I have to admit that I laughed out loud at seeing Stephen Spender described as having a “Tendency towards homosexuality,” which would not exactly define him, and at seeing Tom Driberg written down as merely “Homosexual,” which was not to say the half of it. Ms. Saunders comments haughtily that accusations of that kind could get a chap
into trouble in those days. Well, not in the British Secret Service or Foreign Office, they couldn't.

Hugh MacDiarmid, the Stalin-worshiping Scots poet, was described by Orwell as “Very anti-English.” My friend Perry Anderson, editor of the
New Left Review
, made something of this, too, until I pointed out that MacDiarmid had listed “Anglophobia” as one of his recreations in
Who's Who.
And it was Perry Anderson who published, in his “Components of the National Culture” in the
New Left Review
in 1968, a chart giving the ethnic and national origins of the Cold War émigré intellectuals in Britain, from Lewis Namier, Isaiah Berlin, E. H. Gombrich, and Bronisław Malinowski to Karl Popper, Melanie Klein, and indeed Isaac Deutscher. He reprinted the diagram in his book
English Questions
in 1992. I defended him both times. These things are worth knowing.

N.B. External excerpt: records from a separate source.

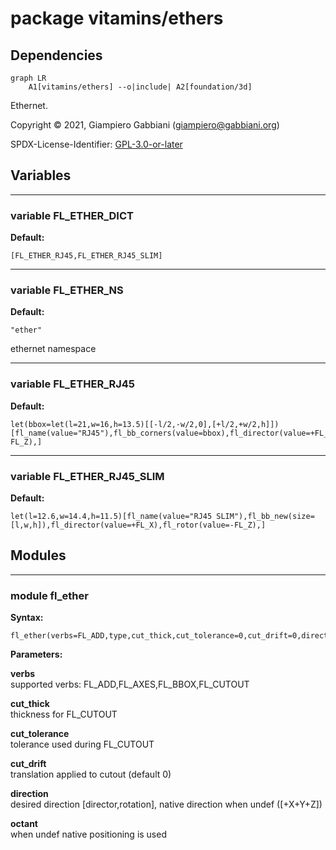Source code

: # package vitamins/ethers

## Dependencies

```mermaid
graph LR
    A1[vitamins/ethers] --o|include| A2[foundation/3d]
```

Ethernet.

Copyright © 2021, Giampiero Gabbiani (giampiero@gabbiani.org)

SPDX-License-Identifier: [GPL-3.0-or-later](https://spdx.org/licenses/GPL-3.0-or-later.html)


## Variables

---

### variable FL_ETHER_DICT

__Default:__

    [FL_ETHER_RJ45,FL_ETHER_RJ45_SLIM]

---

### variable FL_ETHER_NS

__Default:__

    "ether"

ethernet namespace

---

### variable FL_ETHER_RJ45

__Default:__

    let(bbox=let(l=21,w=16,h=13.5)[[-l/2,-w/2,0],[+l/2,+w/2,h]])[fl_name(value="RJ45"),fl_bb_corners(value=bbox),fl_director(value=+FL_X),fl_rotor(value=-FL_Z),]

---

### variable FL_ETHER_RJ45_SLIM

__Default:__

    let(l=12.6,w=14.4,h=11.5)[fl_name(value="RJ45 SLIM"),fl_bb_new(size=[l,w,h]),fl_director(value=+FL_X),fl_rotor(value=-FL_Z),]

## Modules

---

### module fl_ether

__Syntax:__

    fl_ether(verbs=FL_ADD,type,cut_thick,cut_tolerance=0,cut_drift=0,direction,octant)

__Parameters:__

__verbs__  
supported verbs: FL_ADD,FL_AXES,FL_BBOX,FL_CUTOUT

__cut_thick__  
thickness for FL_CUTOUT

__cut_tolerance__  
tolerance used during FL_CUTOUT

__cut_drift__  
translation applied to cutout (default 0)

__direction__  
desired direction [director,rotation], native direction when undef ([+X+Y+Z])

__octant__  
when undef native positioning is used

There are some crankish bits in the list, as when Paul Robeson is written off as “Very anti-white.” But even some of the more tentative judgments about Americans are otherwise quite perceptive. Henry Wallace, as editor of the
New Republic
, had already caused Orwell to cease sending contributions to a magazine in which he could sense a general softness on Stalin. In 1948, Wallace's campaign for the American presidency probably ruined and compromised the American left for a generation, because of his reliance on Communist Party endorsement and organization. Veteran leftist critics of the Truman administration, notably I. F. Stone, were mentally and morally tough enough to point this out at the time.

All too much has been made of this relatively trivial episode, the last chance for Orwell's enemies to vilify him for being correct. The points to keep one's eye on are these: the IRD was not interested or involved in domestic surveillance, and wanted only to recruit staunch socialists and Social Democrats; nobody suffered or could have suffered from Orwell's private opinion; he said nothing in “private” that he did not consistently say in public. And, while a few on “the list” were known personally to Orwell, most were not. This has its importance, since a “snitch” or stool pigeon is rightly defined as someone who betrays
friends or colleagues in the hope of plea-bargaining, or otherwise of gaining advantage, for himself. By no imaginable stretch could Orwell's views of Congressman Claude Pepper, or of Vice President Wallace, fall into this category. Nor could it (or did it) damage their careers. And there is no entry on “the list” that comes anywhere near, for sheer sulfuric contempt, Orwell's published challenge to Professor J. D. Bernal, and the other editors of the
Modern Quarterly
, to come clean about whether they were conscious agents of Stalin or not.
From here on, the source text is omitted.